╭─ EXERCISE DATA

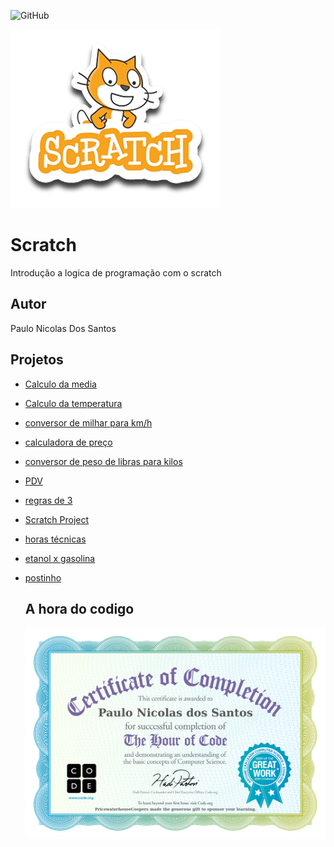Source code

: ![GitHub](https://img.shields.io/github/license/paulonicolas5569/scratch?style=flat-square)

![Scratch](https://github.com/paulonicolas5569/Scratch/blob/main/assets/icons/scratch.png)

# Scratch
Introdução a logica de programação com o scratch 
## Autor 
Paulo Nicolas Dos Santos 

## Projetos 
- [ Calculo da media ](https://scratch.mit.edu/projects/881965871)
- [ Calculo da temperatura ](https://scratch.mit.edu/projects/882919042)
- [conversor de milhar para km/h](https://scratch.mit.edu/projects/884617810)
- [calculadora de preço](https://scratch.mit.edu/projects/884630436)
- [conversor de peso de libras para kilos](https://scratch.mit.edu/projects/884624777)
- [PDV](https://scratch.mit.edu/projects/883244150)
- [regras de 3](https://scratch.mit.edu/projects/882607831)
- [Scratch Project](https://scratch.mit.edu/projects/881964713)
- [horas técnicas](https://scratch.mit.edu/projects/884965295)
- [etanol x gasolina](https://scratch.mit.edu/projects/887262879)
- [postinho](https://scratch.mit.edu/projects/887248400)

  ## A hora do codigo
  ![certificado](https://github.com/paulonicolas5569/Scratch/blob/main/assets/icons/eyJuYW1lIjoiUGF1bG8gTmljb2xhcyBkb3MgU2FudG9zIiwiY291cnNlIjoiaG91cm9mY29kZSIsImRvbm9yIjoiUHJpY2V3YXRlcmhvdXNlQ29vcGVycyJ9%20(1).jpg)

╰─

*WORK TO BE COMPLETED*.
Look for the line with "Paulo Nicolas Dos Santos" in the records above. Repeat it and each line after it exactly.

*RESPONSE TO THIS TASK*.
Paulo Nicolas Dos Santos 

## Projetos 
- [ Calculo da media ](https://scratch.mit.edu/projects/881965871)
- [ Calculo da temperatura ](https://scratch.mit.edu/projects/882919042)
- [conversor de milhar para km/h](https://scratch.mit.edu/projects/884617810)
- [calculadora de preço](https://scratch.mit.edu/projects/884630436)
- [conversor de peso de libras para kilos](https://scratch.mit.edu/projects/884624777)
- [PDV](https://scratch.mit.edu/projects/883244150)
- [regras de 3](https://scratch.mit.edu/projects/882607831)
- [Scratch Project](https://scratch.mit.edu/projects/881964713)
- [horas técnicas](https://scratch.mit.edu/projects/884965295)
- [etanol x gasolina](https://scratch.mit.edu/projects/887262879)
- [postinho](https://scratch.mit.edu/projects/887248400)

  ## A hora do codigo
  ![certificado](https://github.com/paulonicolas5569/Scratch/blob/main/assets/icons/eyJuYW1lIjoiUGF1bG8gTmljb2xhcyBkb3MgU2FudG9zIiwiY291cnNlIjoiaG91cm9mY29kZSIsImRvbm9yIjoiUHJpY2V3YXRlcmhvdXNlQ29vcGVycyJ9%20(1).jpg)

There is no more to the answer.